В книге рассказывается история главного героя, который сталкивается с различными проблемами и препятствиями на протяжении всего своего путешествия. По пути он встречает множество второстепенных персонажей, которые играют важные роли в истории. Благодаря опыту главного героя книга исследует такие темы, как любовь, потеря, надежда и стойкость. По мере того, как главный герой преодолевает свои трудности, он усваивает ценные уроки жизни и растет как личность.
«Спасибо, господа. Я очень рад, что мы с вами увиделись, потому что судьба Вертинского, как никакая другая судьба, нам напоминает о невозможности и трагической ненужности отъезда. Может быть, это как раз самый горький урок, который он нам преподнес. Как мы знаем, Вертинский ненавидел советскую власть ровно до отъезда и после возвращения. Все остальное время он ее любил. Может быть, это оптимальный модус для поэта: жить здесь и все здесь ненавидеть. Это дает очень сильный лирический разрыв, лирическое напряжение…».
«Я никогда еще не приступал к предмету изложения с такой робостью, поскольку тема звучит уж очень кощунственно. Страхом любого исследователя именно перед кощунственностью формулировки можно объяснить ее сравнительную малоизученность. Здесь можно, пожалуй, сослаться на одного Борхеса, который, и то чрезвычайно осторожно, намекнул, что в мировой литературе существуют всего три сюжета, точнее, он выделил четыре, но заметил, что один из них, в сущности, вариация другого. Два сюжета известны нам из литературы ветхозаветной и дохристианской – это сюжет о странствиях хитреца и об осаде города; в основании каждой сколько-нибудь значительной культуры эти два сюжета лежат обязательно…».
«Сегодняшняя наша ситуация довольно сложна: одна лекция о Пастернаке у нас уже была, и второй раз рассказывать про «Доктора…» – не то, чтобы мне было неинтересно, а, наверное, и вам не очень это нужно, поскольку многие лица в зале я узнаю. Следовательно, мы можем поговорить на выбор о нескольких вещах. Так случилось, что большая часть моей жизни прошла в непосредственном общении с текстами Пастернака и в писании книги о нем, и в рассказах о нем, и в преподавании его в школе, поэтому говорить-то я могу, в принципе, о любом его этапе, о любом его периоде – их было несколько и все они очень разные…».
«Ильф и Петров в последнее время ушли из активного читательского обихода, как мне кажется, по двум причинам. Первая – старшему поколению они известны наизусть, а книги, известные наизусть, мы перечитываем неохотно. По этой же причине мы редко перечитываем, например, «Евгения Онегина» во взрослом возрасте – и его содержание от нас совершенно ускользает, потому что понято оно может быть только людьми за двадцать, как и автор. Что касается Ильфа и Петрова, то перечитывать их под новым углом в постсоветской реальности бывает особенно полезно.

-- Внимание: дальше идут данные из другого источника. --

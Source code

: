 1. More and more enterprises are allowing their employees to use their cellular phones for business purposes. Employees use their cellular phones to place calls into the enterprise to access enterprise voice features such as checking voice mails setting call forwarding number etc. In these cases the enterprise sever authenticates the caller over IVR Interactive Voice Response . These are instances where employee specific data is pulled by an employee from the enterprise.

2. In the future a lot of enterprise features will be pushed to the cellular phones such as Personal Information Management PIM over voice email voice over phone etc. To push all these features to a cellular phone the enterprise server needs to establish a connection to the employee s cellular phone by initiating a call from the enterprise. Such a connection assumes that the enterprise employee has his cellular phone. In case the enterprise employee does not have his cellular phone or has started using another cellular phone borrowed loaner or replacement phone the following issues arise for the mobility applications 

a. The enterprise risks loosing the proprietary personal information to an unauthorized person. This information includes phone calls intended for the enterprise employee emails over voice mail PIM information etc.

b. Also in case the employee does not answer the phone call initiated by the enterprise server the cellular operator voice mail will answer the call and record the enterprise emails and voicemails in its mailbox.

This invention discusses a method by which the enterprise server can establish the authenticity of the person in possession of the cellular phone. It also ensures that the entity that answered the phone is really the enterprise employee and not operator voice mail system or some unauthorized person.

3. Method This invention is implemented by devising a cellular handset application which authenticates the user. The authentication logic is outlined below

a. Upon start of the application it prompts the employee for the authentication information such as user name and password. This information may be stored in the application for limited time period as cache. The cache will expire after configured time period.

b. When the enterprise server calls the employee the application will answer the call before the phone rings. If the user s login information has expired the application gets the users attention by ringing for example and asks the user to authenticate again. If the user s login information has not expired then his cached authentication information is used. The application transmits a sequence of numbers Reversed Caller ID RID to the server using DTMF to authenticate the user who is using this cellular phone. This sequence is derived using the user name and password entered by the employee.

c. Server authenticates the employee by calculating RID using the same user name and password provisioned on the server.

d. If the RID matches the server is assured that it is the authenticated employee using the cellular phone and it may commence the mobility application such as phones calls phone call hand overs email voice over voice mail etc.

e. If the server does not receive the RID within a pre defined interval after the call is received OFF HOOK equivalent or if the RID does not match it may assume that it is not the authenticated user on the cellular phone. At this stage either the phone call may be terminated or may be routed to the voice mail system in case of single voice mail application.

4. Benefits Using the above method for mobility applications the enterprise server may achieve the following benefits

В предлагаемой вниманию читателей книге собраны очерки и краткие биографические справки о писателях, связанных своим рождением, жизнью или отдельными произведениями с дореволюционным и советским Зауральем.
В книге рассказывается история главного героя, который сталкивается с различными проблемами и препятствиями на протяжении всего своего путешествия. По пути он встречает множество второстепенных персонажей, которые играют важные роли в истории. Благодаря опыту главного героя книга исследует такие темы, как любовь, потеря, надежда и стойкость. По мере того, как главный герой преодолевает свои трудности, он усваивает ценные уроки жизни и растет как личность.